**Work item**
Return exactly the lines of the entries, from the one with "To succeed with" to the last.

++++ Recorded data ++++

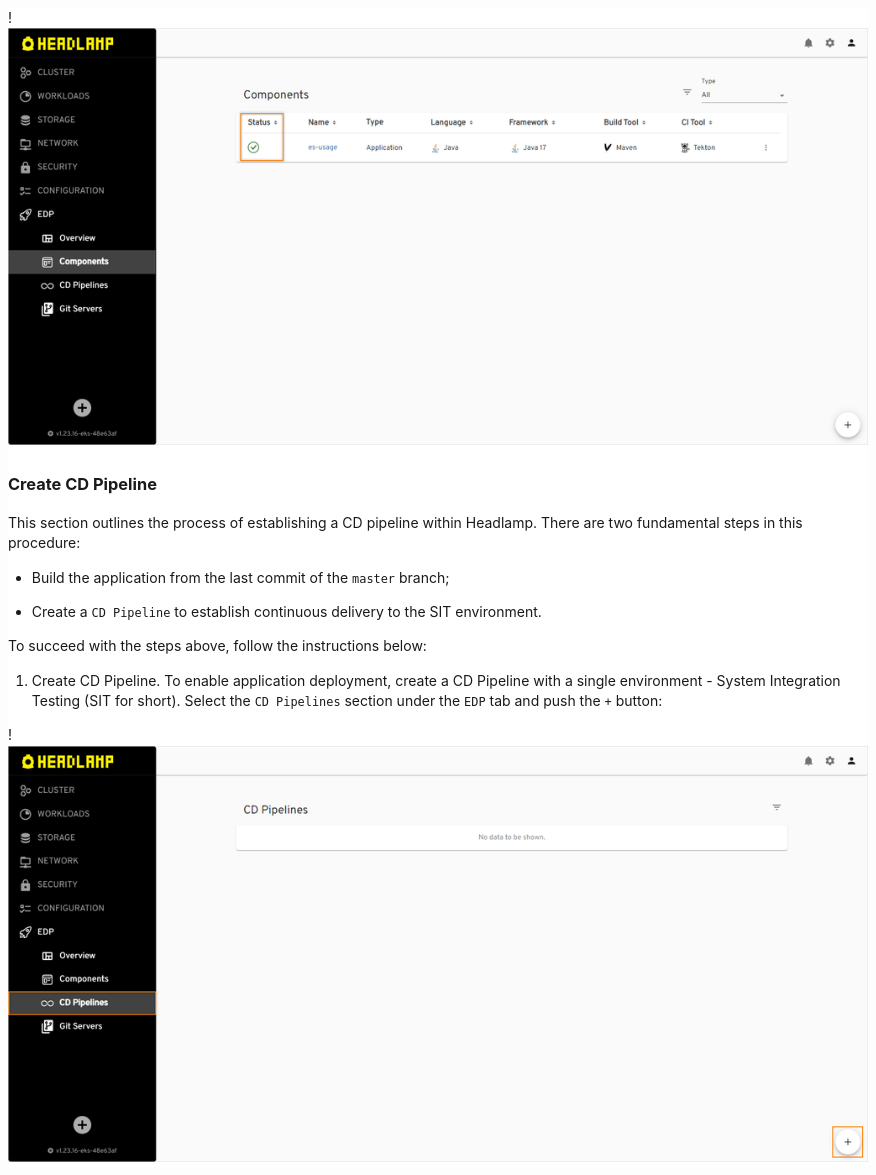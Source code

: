   !![Components overview page](../assets/use-cases/external-secrets/application-status.png "Application status")

### Create CD Pipeline

This section outlines the process of establishing a CD pipeline within Headlamp. There are two fundamental steps in this procedure:

- Build the application from the last commit of the `master` branch;

- Create a `CD Pipeline` to establish continuous delivery to the SIT environment.

To succeed with the steps above, follow the instructions below:

1. Create CD Pipeline. To enable application deployment, create a CD Pipeline with a single environment - System Integration Testing (SIT for short). Select the `CD Pipelines` section under the `EDP` tab and push the `+` button:

  !![CD-Pipeline Overview](../assets/use-cases/external-secrets/cd-pipeline_tab.png "CD-Pipeline tab")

++++

**Finished exercise**
To succeed with the steps above, follow the instructions below:

1. Create CD Pipeline. To enable application deployment, create a CD Pipeline with a single environment - System Integration Testing (SIT for short). Select the `CD Pipelines` section under the `EDP` tab and push the `+` button:

  !![CD-Pipeline Overview](../assets/use-cases/external-secrets/cd-pipeline_tab.png "CD-Pipeline tab")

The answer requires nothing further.